Kushal Jeena Dec 02, 2020
Image
A

The farmers' agitation in India against three controversial farming reforms has put the ruling National Democratic Alliance (NDA) government of Prime Minister Narendra Modi in the dock as it appears to be groping in the dark to find an amicable solution to defuse the crisis that could potentially have far-reaching implications as the country’s economy that is largely dependent on agriculture.
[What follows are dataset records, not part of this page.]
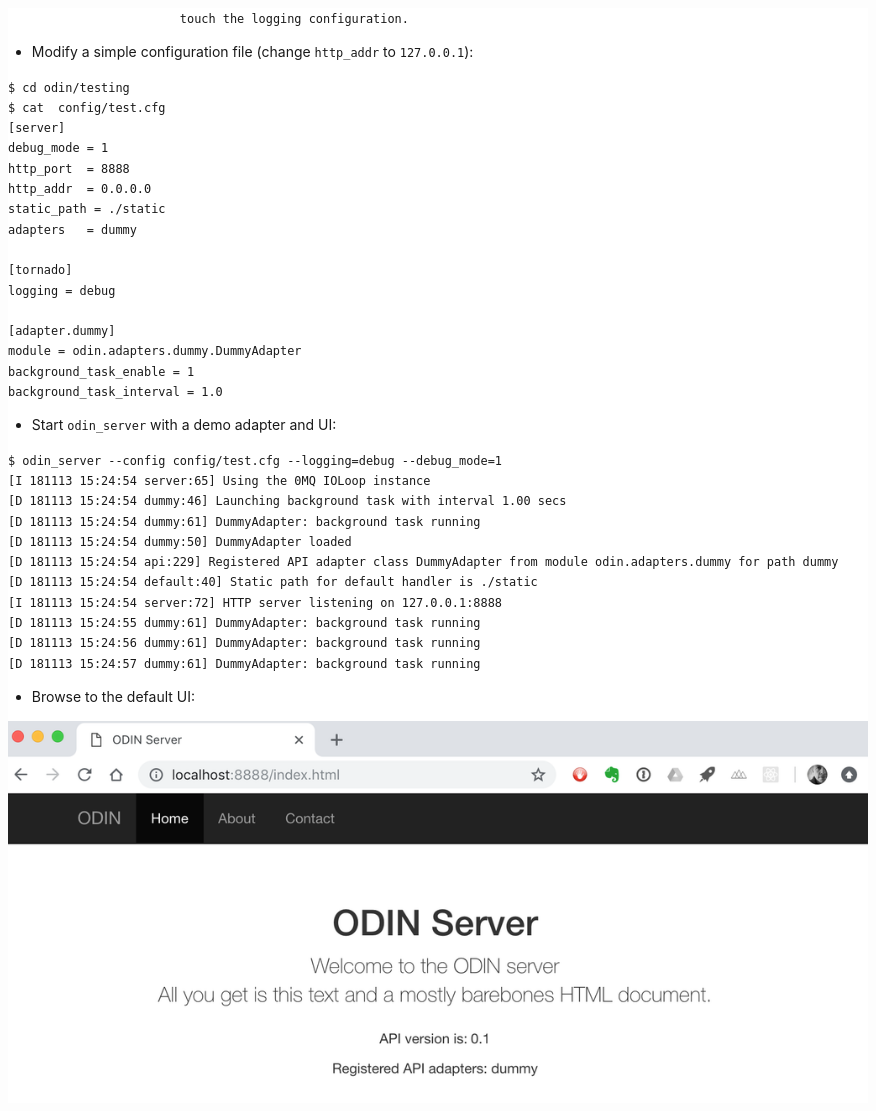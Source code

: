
 ```
                        touch the logging configuration.
``` 

* Modify a simple configuration file (change `http_addr` to `127.0.0.1`):
```
$ cd odin/testing
$ cat  config/test.cfg
[server]
debug_mode = 1
http_port  = 8888
http_addr  = 0.0.0.0
static_path = ./static
adapters   = dummy

[tornado]
logging = debug

[adapter.dummy]
module = odin.adapters.dummy.DummyAdapter
background_task_enable = 1
background_task_interval = 1.0
```

* Start `odin_server` with a demo adapter and UI:
```
$ odin_server --config config/test.cfg --logging=debug --debug_mode=1
[I 181113 15:24:54 server:65] Using the 0MQ IOLoop instance
[D 181113 15:24:54 dummy:46] Launching background task with interval 1.00 secs
[D 181113 15:24:54 dummy:61] DummyAdapter: background task running
[D 181113 15:24:54 dummy:50] DummyAdapter loaded
[D 181113 15:24:54 api:229] Registered API adapter class DummyAdapter from module odin.adapters.dummy for path dummy
[D 181113 15:24:54 default:40] Static path for default handler is ./static
[I 181113 15:24:54 server:72] HTTP server listening on 127.0.0.1:8888
[D 181113 15:24:55 dummy:61] DummyAdapter: background task running
[D 181113 15:24:56 dummy:61] DummyAdapter: background task running
[D 181113 15:24:57 dummy:61] DummyAdapter: background task running
```

* Browse to the default UI:

![Dummy UI](images/odin_dummy_ui.png)
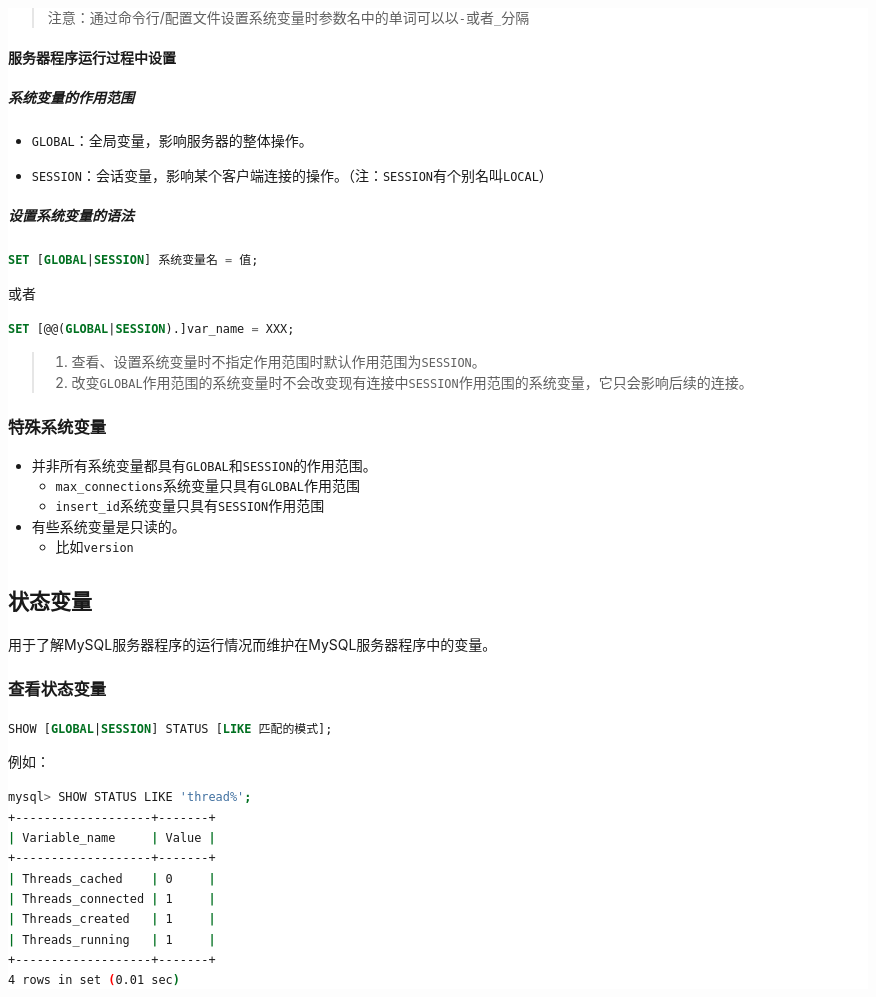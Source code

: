 > 注意：通过命令行/配置文件设置系统变量时参数名中的单词可以以`-`或者`_`分隔

#### 服务器程序运行过程中设置

##### 系统变量的作用范围

+ `GLOBAL`：全局变量，影响服务器的整体操作。

+ `SESSION`：会话变量，影响某个客户端连接的操作。（注：`SESSION`有个别名叫`LOCAL`）

##### 设置系统变量的语法

```sql
SET [GLOBAL|SESSION] 系统变量名 = 值;
```

或者

```sql
SET [@@(GLOBAL|SESSION).]var_name = XXX;
```

> 1. 查看、设置系统变量时不指定作用范围时默认作用范围为`SESSION`。
> 2. 改变`GLOBAL`作用范围的系统变量时不会改变现有连接中`SESSION`作用范围的系统变量，它只会影响后续的连接。

### 特殊系统变量

+ 并非所有系统变量都具有`GLOBAL`和`SESSION`的作用范围。
  + `max_connections`系统变量只具有`GLOBAL`作用范围
  + `insert_id`系统变量只具有`SESSION`作用范围
+ 有些系统变量是只读的。
  + 比如`version`

## 状态变量

用于了解MySQL服务器程序的运行情况而维护在MySQL服务器程序中的变量。

### 查看状态变量

```sql
SHOW [GLOBAL|SESSION] STATUS [LIKE 匹配的模式];
```

例如：

```bash
mysql> SHOW STATUS LIKE 'thread%';
+-------------------+-------+
| Variable_name     | Value |
+-------------------+-------+
| Threads_cached    | 0     |
| Threads_connected | 1     |
| Threads_created   | 1     |
| Threads_running   | 1     |
+-------------------+-------+
4 rows in set (0.01 sec)
```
The farmers’ movement has painted the Narendra Modi government as pro-rich and anti-farmer. The agitation led mainly by the farmers from northern states like Punjab, Haryana, Uttar Pradesh, Madhya Pradesh, and Rajasthan seems to be a long-drawn one with media reports stating that the farmers are carrying rations for six-months. Stationed at Delhi’s borders, the thousands of farmers took to the street in the biggest such protests in years last week and fought pitched battle with policemen, who used water cannons on them in the bitter cold, and batons to stop them from entering the national capital.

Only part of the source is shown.